Bitte beachten Sie, dass die Meldung den Stand der Dinge zum Zeitpunkt ihrer Veröffentlichung am 28.09.2006 wiedergibt. Eventuelle in der Zwischenzeit veränderte Sachverhalte bleiben daher unberücksichtigt.

Freigeschaltet durch Thorsten Schmitt

Die Centrale Marketinggesellschaft der Agrarwirtschaft (CMA) muss ihre gesamten Werbe- und Marketingmaßnahmen überprüfen. Das berichtet das Wochenmagazin W&V Werben & Verkaufen in seiner aktuellen Ausgabe.

Allein das Sponsoring der ARD-Sportschau und die Kampagne "Milch ist meine Stärke" seien davon ausgenommen.

Hintergrund der Überprüfung ist ein Rechtsstreit, der jetzt sogar das Bundesverfassungsgericht beschäftigt. Die CMA finanziert sich über Zwangsabgaben von Bauern und Nahrungsmittelproduzenten. Gegen die Pflichtbeiträge haben einige Mitglieder Klage eingereicht - mit der Begründung, es gebe keine Gegenleistung. "Die CMA-Werbung bringt nichts", sagt Rechtsanwalt Carsten Bittner, der mehrere Kläger vertritt.

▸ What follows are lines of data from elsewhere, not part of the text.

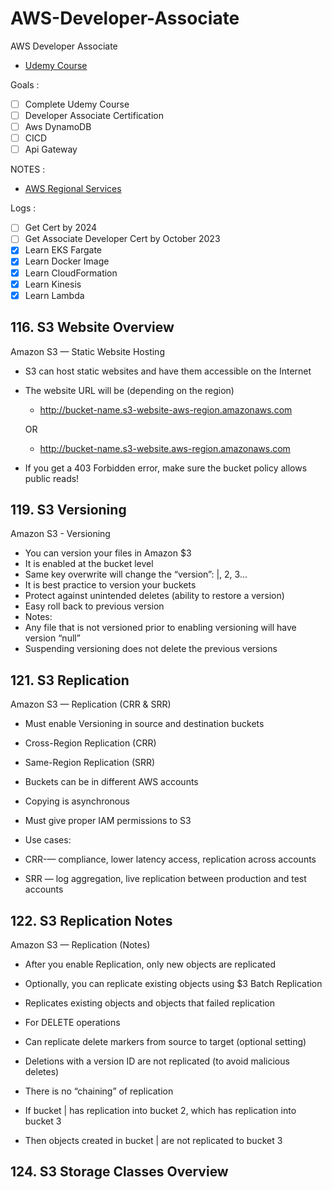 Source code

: # AWS-Developer-Associate

AWS Developer Associate

- [Udemy Course](https://www.udemy.com/share/101WgC3@dc-QdI5aJejjXvDjjRVOBlaTxW_T3fqLGlEWEeKTs4B6_qUbKg7HLI3E4jVYNn_s)

Goals :

- [ ] Complete Udemy Course
- [ ] Developer Associate Certification
- [ ] Aws DynamoDB
- [ ] CICD
- [ ] Api Gateway

NOTES :

- [AWS Regional Services](https://aws.amazon.com/about-aws/global-infrastructure/regional-product-services/?p=ngi&loc=4)

Logs :

- [ ] Get Cert by 2024
- [ ] Get Associate Developer Cert by October 2023
- [x] Learn EKS Fargate
- [x] Learn Docker Image
- [x] Learn CloudFormation
- [x] Learn Kinesis
- [x] Learn Lambda

## 116. S3 Website Overview

Amazon S3 — Static Website Hosting

- S3 can host static websites and have them accessible on the Internet

- The website URL will be (depending on the region)
    - http://bucket-name.s3-website-aws-region.amazonaws.com

    OR

    - http://bucket-name.s3-website.aws-region.amazonaws.com

- If you get a 403 Forbidden error, make sure the bucket policy allows public reads!

## 119. S3 Versioning

Amazon S3 - Versioning

- You can version your files in Amazon $3
- It is enabled at the bucket level
- Same key overwrite will change the “version”: |, 2, 3...
- It is best practice to version your buckets
 - Protect against unintended deletes (ability to restore a version)
 - Easy roll back to previous version
- Notes:
 - Any file that is not versioned prior to enabling versioning will have version “null”
 - Suspending versioning does not delete the previous versions

## 121. S3 Replication

Amazon S3 — Replication (CRR & SRR)

- Must enable Versioning in source and destination buckets
- Cross-Region Replication (CRR)
- Same-Region Replication (SRR)
- Buckets can be in different AWS accounts
- Copying is asynchronous
- Must give proper IAM permissions to S3

- Use cases:
 - CRR-— compliance, lower latency access, replication across accounts
 - SRR — log aggregation, live replication between production and test accounts

## 122. S3 Replication Notes

Amazon S3 — Replication (Notes)

- After you enable Replication, only new objects are replicated
- Optionally, you can replicate existing objects using $3 Batch Replication
 - Replicates existing objects and objects that failed replication

- For DELETE operations
 - Can replicate delete markers from source to target (optional setting)
 - Deletions with a version ID are not replicated (to avoid malicious deletes)

- There is no “chaining” of replication
 - If bucket | has replication into bucket 2, which has replication into bucket 3
 - Then objects created in bucket | are not replicated to bucket 3

 ## 124. S3 Storage Classes Overview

Im äußersten Fall droht den mächtigen Agrarlobbyisten sogar das Aus. Das wäre ein harter Schlag für Werber und Medien: Als Sprachrohr der Agrarwirtschaft ist die CMA einer der größten Auftraggeber für die Werbewirtschaft. Ihr Marketingbudget summiert sich auf 100 Millionen Euro pro Jahr.